Empirical Statistics of Font/Glyph Metrics

It would be nice to get some additional ideas, what font metrics could be interesting, before I rework my existing programs.

First some words about context and intention. My focus is automatic digital reconstruction of old books, mainly about natural history, 17th and 18th century, languages German, English, Latin. This includes OCR and image refinement, for some reasons also automatic reconstruction of fonts. First it can help scientists to have a reconstruction of the original in digital form and switch per click to a modern font. Second it helps to improve the OCR recognition rate, which is a hen and egg problem. With nearly original fonts the training data can be generated automatically. At the moment it's done by manual transcription which is error prone. It's not bad, as the error rate of my models is 0.3% compared to what's usual for average texts ~1800, error rates somewhere in the range 4-7%. 

At the moment I use (not in production) font metrics along with image similarity for font identification and glyph clustering.

There are 3 ways to get the data:

1) interpreting the digital font directly
2) rendering the glyphs and measure using image processing
3) taking the measures from a real sample (scan or photo of a page)

For 2) and 3) I can use the same program.

What I measure at the moment:

- top, left, bottom, right (in relation to the baseline)
- descender, x-line, ascender (h-line), H-line
- aspect (height/width)
- density (black/white pixels)
- font size 

For reconstruction additional metrics are needed:

- spacing
- kerning if there is a overlap (in metal type it's negative spacing)

What would also be possible to measure:

- stroke-widths
- slant
- distance of diacritics

What else would be interesting? Sometimes information gets a new quality, if available across fonts. E.g. vertical proportions for reading sizes are not very different across fonts. Same for aspect.

Comments

  • Nick Shinn
    Nick Shinn Posts: 2,216
    The biggest problem I‘ve faced with creating digital font facsimiles of old pages is justification. Do you have a method which fixes the number of characters per line?
  • The biggest problem I‘ve faced with creating digital font facsimiles of old pages is justification. Do you have a method which fixes the number of characters per line?
    You mean the characters of a line should be in the same place? This is only possible, if a font has the same width and spacing as the original one.

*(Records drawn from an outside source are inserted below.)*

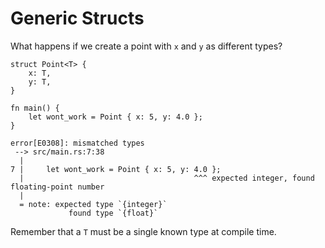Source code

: # Generic Structs

What happens if we create a point with `x` and `y` as different types?

```rust,ignore
struct Point<T> {
    x: T,
    y: T,
}

fn main() {
    let wont_work = Point { x: 5, y: 4.0 };
}
```

```plaintext
error[E0308]: mismatched types
 --> src/main.rs:7:38
  |
7 |     let wont_work = Point { x: 5, y: 4.0 };
  |                                      ^^^ expected integer, found floating-point number
  |
  = note: expected type `{integer}`
             found type `{float}`
```

Remember that a `T` must be a single known type at compile time.
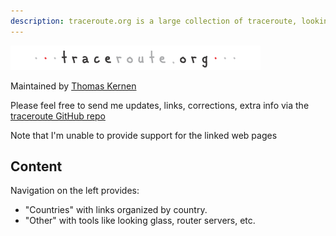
 ```yaml
---
description: traceroute.org is a large collection of traceroute, looking glass, route servers and bgp links
---
```


![Image title](assets/trace.gif)

Maintained by [Thomas Kernen](mailto:thomas@traceroute.org)

Please feel free to send me updates, links, corrections, extra info via the [traceroute GitHub repo](https://github.com/tkernen/traceroute)

Note that I'm unable to provide support for the linked web pages

Content
-------

Navigation on the left provides:

- "Countries" with links organized by country.
- "Other" with tools like looking glass, router servers, etc.
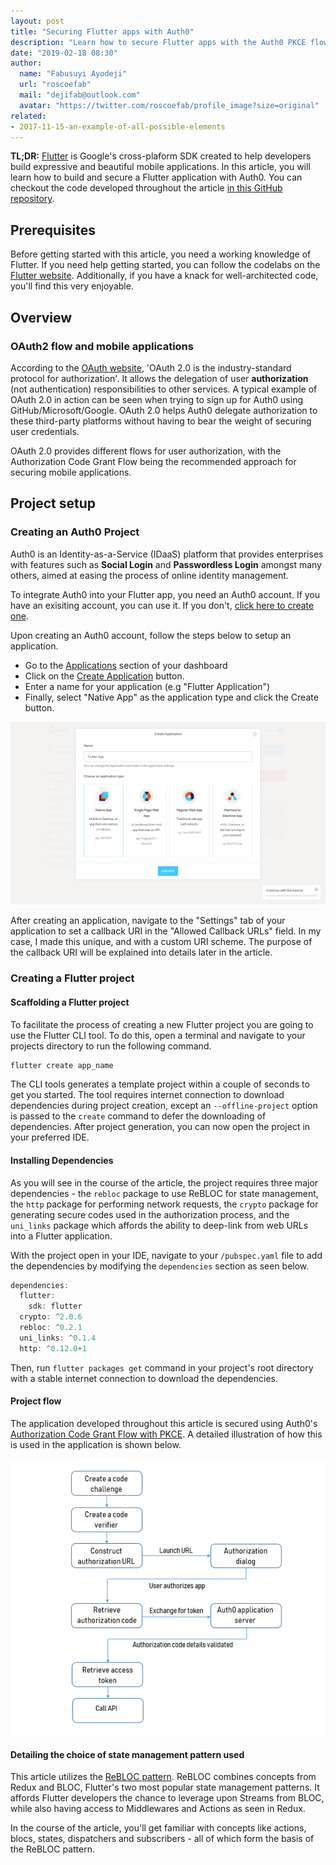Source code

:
 ```yaml
---
layout: post
title: "Securing Flutter apps with Auth0"
description: "Learn how to secure Flutter apps with the Auth0 PKCE flow."
date: "2019-02-18 08:30"
author:
  name: "Fabusuyi Ayodeji"
  url: "roscoefab"
  mail: "dejifab@outlook.com"
  avatar: "https://twitter.com/roscoefab/profile_image?size=original"
related:
- 2017-11-15-an-example-of-all-possible-elements
---
```


**TL;DR:** [Flutter](https://flutter.io/) is Google's cross-plaform SDK created to help developers build expressive and beautiful mobile applications. In this article, you will learn how to build and secure a Flutter application with Auth0. You can checkout the code developed throughout the article [in this GitHub repository](https://github.com/thedejifab/flutter_auth0).


## Prerequisites

Before getting started with this article, you need a working knowledge of Flutter. If you need help getting started, you can follow the codelabs on the [Flutter website](https://flutter.io/docs/codelabs). Additionally, if you have a knack for well-architected code, you'll find this very enjoyable.

## Overview

### OAuth2 flow and mobile applications

According to the [OAuth website](https://oauth.net/2/), 'OAuth 2.0 is the industry-standard protocol for authorization'. It allows the delegation of user **authorization** (not authentication) responsibilities to other services. A typical example of OAuth 2.0 in action can be seen when trying to sign up for Auth0 using GitHub/Microsoft/Google. OAuth 2.0 helps Auth0 delegate authorization to these third-party platforms without having to bear the weight of securing user credentials. 

OAuth 2.0 provides different flows for user authorization, with the Authorization Code Grant Flow being the recommended approach for securing mobile applications.

## Project setup

### Creating an Auth0 Project

Auth0 is an Identity-as-a-Service (IDaaS) platform that provides enterprises with features such as **Social Login** and **Passwordless Login** amongst many others, aimed at easing the process of online identity management.

To integrate Auth0 into your Flutter app, you need an Auth0 account. If you have an exisiting account, you can use it. If you don't, [click here to create one](https://auth0.com/signup).

Upon creating an Auth0 account, follow the steps below to setup an application.
* Go to the [Applications](https://manage.auth0.com/#/applications) section of your dashboard
* Click on the [Create Application](https://manage.auth0.com/#/applications/create) button.
* Enter a name for your application (e.g "Flutter Application")
* Finally, select "Native App" as the application type and click the Create button.

![Create application screenshot](images/auth0.png)

After creating an application, navigate to the "Settings" tab of your application to set a callback URI in the "Allowed Callback URLs" field. In my case, I made this unique, and with a custom URI scheme. The purpose of the callback URI will be explained into details later in the article.

### Creating a Flutter project

#### Scaffolding a Flutter project
To facilitate the process of creating a new Flutter project you are going to use the Flutter CLI tool. To do this, open a terminal and navigate to your projects directory to run the following command. 

```bash
flutter create app_name
```

The CLI tools generates a template project within a couple of seconds to get you started. The tool requires internet connection to download dependencies during project creation, except an `--offline-project` option is passed to the `create` command to defer the downloading of dependencies. After project generation, you can now open the project in your preferred IDE.

#### Installing Dependencies
As you will see in the course of the article, the project requires three major dependencies - the `rebloc` package to use ReBLOC for state management, the `http` package for performing network requests, the `crypto` package for generating secure codes used in the authorization process, and the `uni_links` package which affords the ability to deep-link from web URLs into a Flutter application.

With the project open in your IDE, navigate to your `/pubspec.yaml` file to add the dependencies by modifying the `dependencies` section as seen below. 

```dart
dependencies:
  flutter:
    sdk: flutter
  crypto: ^2.0.6
  rebloc: ^0.2.1
  uni_links: ^0.1.4
  http: ^0.12.0+1
```

Then, run `flutter packages get` command in your project's root directory with a stable internet connection to download the dependencies.

#### Project flow

The application developed throughout this article is secured using Auth0's [Authorization Code Grant Flow with PKCE](https://auth0.com/docs/api-auth/tutorials/authorization-code-grant-pkce). A detailed illustration of how this is used in the application is shown below.

![Create application screenshot](images/flow.png)

#### Detailing the choice of state management pattern used

This article utilizes the [ReBLOC pattern](https://pub.dartlang.org/packages/rebloc). ReBLOC combines concepts from Redux and BLOC, Flutter's two most popular state management patterns. It affords Flutter developers the chance to leverage upon Streams from BLOC, while also having access to Middlewares and Actions as seen in Redux.

In the course of the article, you'll get familiar with concepts like actions, blocs, states, dispatchers and subscribers - all of which form the basis of the ReBLOC pattern.
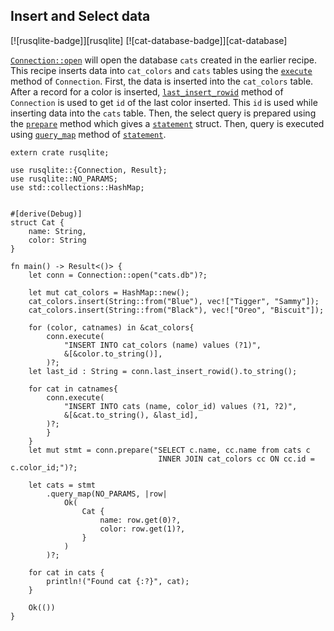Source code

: ## Insert and Select data

[![rusqlite-badge]][rusqlite] [![cat-database-badge]][cat-database]

[`Connection::open`] will open the database `cats` created in the earlier recipe.
This recipe inserts data into `cat_colors` and `cats` tables using the [`execute`] method of `Connection`. First, the data is inserted into the `cat_colors` table. After a record for a color is inserted, [`last_insert_rowid`] method of `Connection` is used to get `id` of the last color inserted. This `id` is used while inserting data into the `cats` table. Then, the select query is prepared using the [`prepare`] method which gives a [`statement`] struct. Then, query is executed using [`query_map`] method of [`statement`].

```rust,no_run
extern crate rusqlite;

use rusqlite::{Connection, Result};
use rusqlite::NO_PARAMS;
use std::collections::HashMap;


#[derive(Debug)]
struct Cat {
    name: String,
    color: String
}

fn main() -> Result<()> {   
    let conn = Connection::open("cats.db")?;
    
    let mut cat_colors = HashMap::new();
    cat_colors.insert(String::from("Blue"), vec!["Tigger", "Sammy"]);
    cat_colors.insert(String::from("Black"), vec!["Oreo", "Biscuit"]);

    for (color, catnames) in &cat_colors{
        conn.execute(
            "INSERT INTO cat_colors (name) values (?1)",
            &[&color.to_string()],
        )?;
    let last_id : String = conn.last_insert_rowid().to_string();

    for cat in catnames{
        conn.execute(
            "INSERT INTO cats (name, color_id) values (?1, ?2)",
            &[&cat.to_string(), &last_id],
        )?;
        }
    }
    let mut stmt = conn.prepare("SELECT c.name, cc.name from cats c 
                                 INNER JOIN cat_colors cc ON cc.id = c.color_id;")?;
    
    let cats = stmt
        .query_map(NO_PARAMS, |row| 
            Ok( 
                Cat {
                    name: row.get(0)?,
                    color: row.get(1)?,
                }
            )
        )?; 
    
    for cat in cats {
        println!("Found cat {:?}", cat);
    }

    Ok(())
}
```

[`Connection::open`]: https://docs.rs/rusqlite/*/rusqlite/struct.Connection.html#method.open
[`prepare`]: https://docs.rs/rusqlite/*/rusqlite/struct.Connection.html#method.prepare
[`statement`]: https://docs.rs/rusqlite/*/rusqlite/struct.Statement.html
[`query_map`]: https://docs.rs/rusqlite/*/rusqlite/struct.Statement.html#method.query_map
[`execute`]: https://docs.rs/rusqlite/*/rusqlite/struct.Connection.html#method.execute
[`last_insert_rowid`]: https://docs.rs/rusqlite/*/rusqlite/struct.Connection.html#method.last_insert_rowid

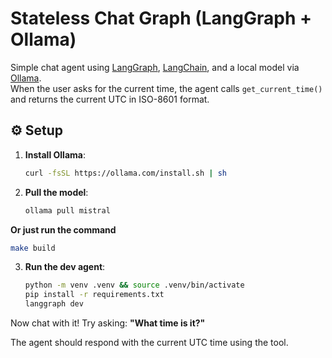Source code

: # Stateless Chat Graph (LangGraph + Ollama)

Simple chat agent using [LangGraph](https://docs.langgraph.dev), [LangChain](https://www.langchain.com/), and a local model via [Ollama](https://ollama.com/).  
When the user asks for the current time, the agent calls `get_current_time()` and returns the current UTC in ISO-8601 format.

## ⚙️ Setup

1. **Install Ollama**:
   ```bash
   curl -fsSL https://ollama.com/install.sh | sh
   ```

2. **Pull the model**:

   ```bash
   ollama pull mistral
   ```
**Or just run the command**

   ```bash
   make build
   ```
3. **Run the dev agent**:

   ```bash
   python -m venv .venv && source .venv/bin/activate
   pip install -r requirements.txt
   langgraph dev
   ```

Now chat with it! Try asking:
**"What time is it?"**

The agent should respond with the current UTC time using the tool.
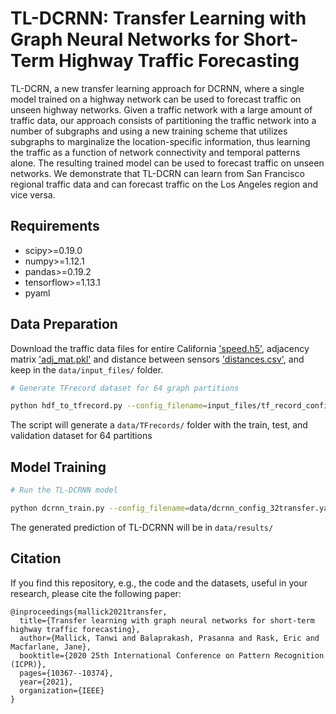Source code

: # TL-DCRNN: Transfer Learning with Graph Neural Networks for Short-Term Highway Traffic Forecasting
TL-DCRN, a new transfer learning approach for DCRNN, where a single model trained on a highway network can be used to forecast traffic on unseen highway networks. Given a traffic network with a large amount of traffic data, our approach consists of partitioning the traffic network into a number of subgraphs and using a new training scheme that utilizes subgraphs to marginalize the location-specific information, thus learning the traffic as a function of network connectivity and temporal patterns alone. The resulting trained model can be used to forecast traffic on unseen networks. We demonstrate that TL-DCRN can learn from  San Francisco regional traffic data and can forecast traffic on the Los Angeles region and vice versa.


## Requirements
- scipy>=0.19.0
- numpy>=1.12.1
- pandas>=0.19.2
- tensorflow>=1.13.1
- pyaml


## Data Preparation
Download the traffic data files for entire California ['speed.h5'](https://anl.box.com/s/7hfhtie02iufy75ac1d8g8530majwci0), adjacency matrix  ['adj_mat.pkl'](https://anl.box.com/s/4143x1repqa1u26aiz7o2rvw3vpcu0wp) and distance between sensors ['distances.csv'](https://anl.box.com/s/cfnc6wryh4yrp58qfc5z7tyxbbpj4gek), and keep in the `data/input_files/` folder.

```bash
# Generate TFrecord dataset for 64 graph partitions

python hdf_to_tfrecord.py --config_filename=input_files/tf_record_config.yaml
```
The script will generate a ```data/TFrecords/``` folder with the train, test, and validation dataset for 64 partitions

## Model Training

```bash
# Run the TL-DCRNN model

python dcrnn_train.py --config_filename=data/dcrnn_config_32transfer.yaml
```
The generated prediction of TL-DCRNN will be in ```data/results/```

## Citation

If you find this repository, e.g., the code and the datasets, useful in your research, please cite the following paper:
```
@inproceedings{mallick2021transfer,
  title={Transfer learning with graph neural networks for short-term highway traffic forecasting},
  author={Mallick, Tanwi and Balaprakash, Prasanna and Rask, Eric and Macfarlane, Jane},
  booktitle={2020 25th International Conference on Pattern Recognition (ICPR)},
  pages={10367--10374},
  year={2021},
  organization={IEEE}
}
```
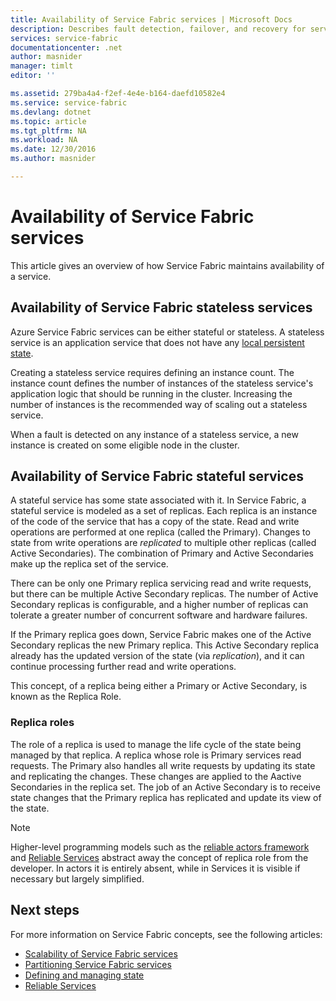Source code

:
 ```yaml
---
title: Availability of Service Fabric services | Microsoft Docs
description: Describes fault detection, failover, and recovery for services
services: service-fabric
documentationcenter: .net
author: masnider
manager: timlt
editor: ''

ms.assetid: 279ba4a4-f2ef-4e4e-b164-daefd10582e4
ms.service: service-fabric
ms.devlang: dotnet
ms.topic: article
ms.tgt_pltfrm: NA
ms.workload: NA
ms.date: 12/30/2016
ms.author: masnider

---
```

# Availability of Service Fabric services
This article gives an overview of how Service Fabric maintains availability of a service.

## Availability of Service Fabric stateless services
Azure Service Fabric services can be either stateful or stateless. A stateless service is an application service that does not have any [local persistent state](service-fabric-concepts-state.md).

Creating a stateless service requires defining an instance count. The instance count defines the number of instances of the stateless service's application logic that should be running in the cluster. Increasing the number of instances is the recommended way of scaling out a stateless service.

When a fault is detected on any instance of a stateless service, a new instance is created on some eligible node in the cluster.

## Availability of Service Fabric stateful services
A stateful service has some state associated with it. In Service Fabric, a stateful service is modeled as a set of replicas. Each replica is an instance of the code of the service that has a copy of the state. Read and write operations are performed at one replica (called the Primary). Changes to state from write operations are *replicated* to multiple other replicas (called Active Secondaries). The combination of Primary and Active Secondaries make up the replica set of the service.

There can be only one Primary replica servicing read and write requests, but there can be multiple Active Secondary replicas. The number of Active Secondary replicas is configurable, and a higher number of replicas can tolerate a greater number of concurrent software and hardware failures.

If the Primary replica goes down, Service Fabric makes one of the Active Secondary replicas the new Primary replica. This Active Secondary replica already has the updated version of the state (via *replication*), and it can continue processing further read and write operations.

This concept, of a replica being either a Primary or Active Secondary, is known as the Replica Role.

### Replica roles
The role of a replica is used to manage the life cycle of the state being managed by that replica. A replica whose role is Primary services read requests. The Primary also handles all write requests by updating its state and replicating the changes. These changes are applied to the Aactive Secondaries in the replica set. The job of an Active Secondary is to receive state changes that the Primary replica has replicated and update its view of the state.

> [!NOTE]
> Higher-level programming models such as the [reliable actors framework](service-fabric-reliable-actors-introduction.md) and [Reliable Services](service-fabric-reliable-services-introduction.md) abstract away the concept of replica role from the developer. In actors it is entirely absent, while in Services it is visible if necessary but largely simplified.
>
>

## Next steps
For more information on Service Fabric concepts, see the following articles:

* [Scalability of Service Fabric services](service-fabric-concepts-scalability.md)
* [Partitioning Service Fabric services](service-fabric-concepts-partitioning.md)
* [Defining and managing state](service-fabric-concepts-state.md)
* [Reliable Services](service-fabric-reliable-services-introduction.md)
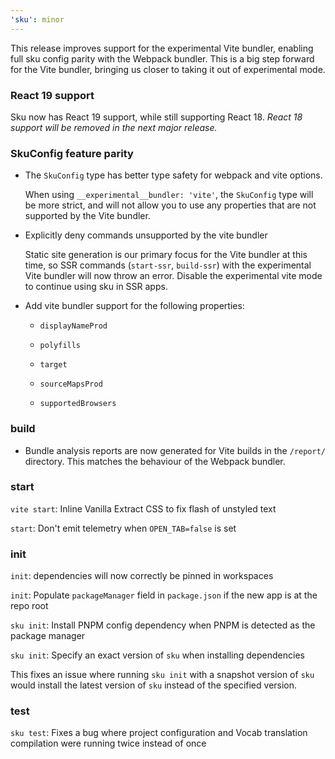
 ```yaml
---
'sku': minor
---
```


This release improves support for the experimental Vite bundler, enabling full sku config parity with the Webpack bundler. This is a big step forward for the Vite bundler, bringing us closer to taking it out of experimental mode.

### React 19 support

Sku now has React 19 support, while still supporting React 18. _React 18 support will be removed in the next major release._

### SkuConfig feature parity

- The `SkuConfig` type has better type safety for webpack and vite options.

  When using `__experimental__bundler: 'vite'`, the `SkuConfig` type will be more strict, and will not allow you to use any properties that are not supported by the Vite bundler.

- Explicitly deny commands unsupported by the vite bundler

  Static site generation is our primary focus for the Vite bundler at this time, so SSR commands (`start-ssr`, `build-ssr`) with the experimental Vite bundler will now throw an error. Disable the experimental vite mode to continue using sku in SSR apps.

- Add vite bundler support for the following properties:
  - `displayNameProd`

  - `polyfills`

  - `target`

  - `sourceMapsProd`

  - `supportedBrowsers`

### build

- Bundle analysis reports are now generated for Vite builds in the `/report/` directory. This matches the behaviour of the Webpack bundler.

### start

`vite start`: Inline Vanilla Extract CSS to fix flash of unstyled text

`start`: Don't emit telemetry when `OPEN_TAB=false` is set

### init

`init`: dependencies will now correctly be pinned in workspaces

`init`: Populate `packageManager` field in `package.json` if the new app is at the repo root

`sku init`: Install PNPM config dependency when PNPM is detected as the package manager

`sku init`: Specify an exact version of `sku` when installing dependencies

This fixes an issue where running `sku init` with a snapshot version of `sku` would install the latest version of `sku` instead of the specified version.

### test

`sku test`: Fixes a bug where project configuration and Vocab translation compilation were running twice instead of once
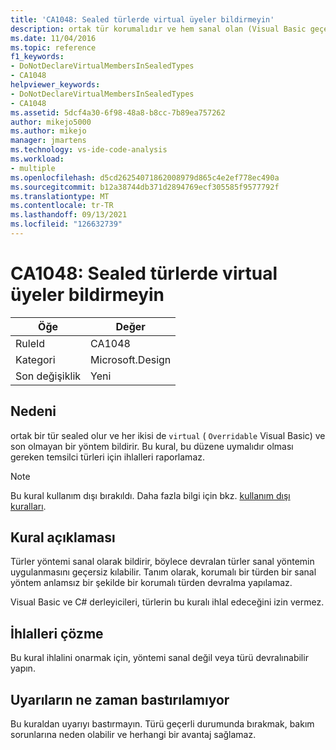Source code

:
 ```yaml
---
title: 'CA1048: Sealed türlerde virtual üyeler bildirmeyin'
description: ortak tür korumalıdır ve hem sanal olan (Visual Basic geçersiz kılınabilir) hem de son olmayan bir yöntem bildirir. Bu kural, bu düzene uymalıdır olması gereken temsilci türleri için ihlalleri raporlamaz.
ms.date: 11/04/2016
ms.topic: reference
f1_keywords:
- DoNotDeclareVirtualMembersInSealedTypes
- CA1048
helpviewer_keywords:
- DoNotDeclareVirtualMembersInSealedTypes
- CA1048
ms.assetid: 5dcf4a30-6f98-48a8-b8cc-7b89ea757262
author: mikejo5000
ms.author: mikejo
manager: jmartens
ms.technology: vs-ide-code-analysis
ms.workload:
- multiple
ms.openlocfilehash: d5cd26254071862008979d865c4e2ef778ec490a
ms.sourcegitcommit: b12a38744db371d2894769ecf305585f9577792f
ms.translationtype: MT
ms.contentlocale: tr-TR
ms.lasthandoff: 09/13/2021
ms.locfileid: "126632739"
---
```

# <a name="ca1048-do-not-declare-virtual-members-in-sealed-types"></a>CA1048: Sealed türlerde virtual üyeler bildirmeyin

|Öğe|Değer|
|-|-|
|RuleId|CA1048|
|Kategori|Microsoft.Design|
|Son değişiklik|Yeni|

## <a name="cause"></a>Nedeni
ortak bir tür sealed olur ve her ikisi de `virtual` ( `Overridable` Visual Basic) ve son olmayan bir yöntem bildirir. Bu kural, bu düzene uymalıdır olması gereken temsilci türleri için ihlalleri raporlamaz.

> [!NOTE]
> Bu kural kullanım dışı bırakıldı. Daha fazla bilgi için bkz. [kullanım dışı kuralları](fxcop-unported-deprecated-rules.md).

## <a name="rule-description"></a>Kural açıklaması
Türler yöntemi sanal olarak bildirir, böylece devralan türler sanal yöntemin uygulanmasını geçersiz kılabilir. Tanım olarak, korumalı bir türden bir sanal yöntem anlamsız bir şekilde bir korumalı türden devralma yapılamaz.

Visual Basic ve C# derleyicileri, türlerin bu kuralı ihlal edeceğini izin vermez.

## <a name="how-to-fix-violations"></a>İhlalleri çözme
Bu kural ihlalini onarmak için, yöntemi sanal değil veya türü devralınabilir yapın.

## <a name="when-to-suppress-warnings"></a>Uyarıların ne zaman bastırılamıyor
Bu kuraldan uyarıyı bastırmayın. Türü geçerli durumunda bırakmak, bakım sorunlarına neden olabilir ve herhangi bir avantaj sağlamaz.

    For Blackletter (black is another word for bold) it's obvious that the same characters in a modern regular "Swiss" add up to a shorter line, or ugly wide space between the words.

    The same problem appears, if a searchable PDF is generated: facsimile as picture with an overlay of text in an "invisible" font. The text can be marked with the mouse. Then some people claim that the length of a word is not same as in the underlaying picture. In a PDF single words can be positioned in the coordinate system. Thus the begin is correct. But different fonts have different run length.

    Found only this example where it is nicely visible. In the second line, first word (right to left) shorter, second longer.


  • Nick Shinn
    Nick Shinn Posts: 2,216
    This is only possible, if a font has the same width and spacing as the original one.

    No, that’s not the issue I experienced, it was the justification algorithms in layout apps such as Quark and InDesign that caused the difficulty. Even with the same glyph metrics as foundry type, I found it impossible to duplicate hand-set spacing. Often, the word spaces in the originals were far, far larger than anything the software permitted in any of its automatic settings. 

    I haven’t done any systematic research on this, or investigated Linotype, I’m just relating a problem I faced when making “restoration” revivals, fine-tuning them by attempting to create facsimile settings of pages which contained the original, on which I based my digital versions. 
  • John Hudson
    John Hudson Posts: 3,227
    edited January 2023
    In case there is a technical terminology language difference issue here: justification in the sense to which Nick refers is margin alignment on both left and right, so typically involving adjustments to the width of wordspaces in individual lines. Techniques for justifying text vary across time, location, and technology, and can be difficult to replicate algorithmically.
  • Nick Shinn
    Nick Shinn Posts: 2,216
    Because of the difficulty in duplicating line breaks with layout application “paragraph composers”, I would recommend that the software be set up to “fix” the first and last words in the line, then space the words in between evenly.
  • In electronic typesetting the spaces between words should be of the same length in the same line. Also in text set on linecasting machines like Linotype. They had something called space justification wedges.

    In manual metal typesetting (everything before ~1900) the usual space was 0.25 em, in Unicode U+2005  FOUR-PER-EM SPACE. Then at end of line the remaining space was divided by the typesetter and he inserted spacing material between the words. This sometimes was ugly.

    Look at the two last line of the sample. Space between word and comma, different space between the words.



    But space between words is something that I see not as metric of a font or glyph. It only makes sense to measure in letterspacing.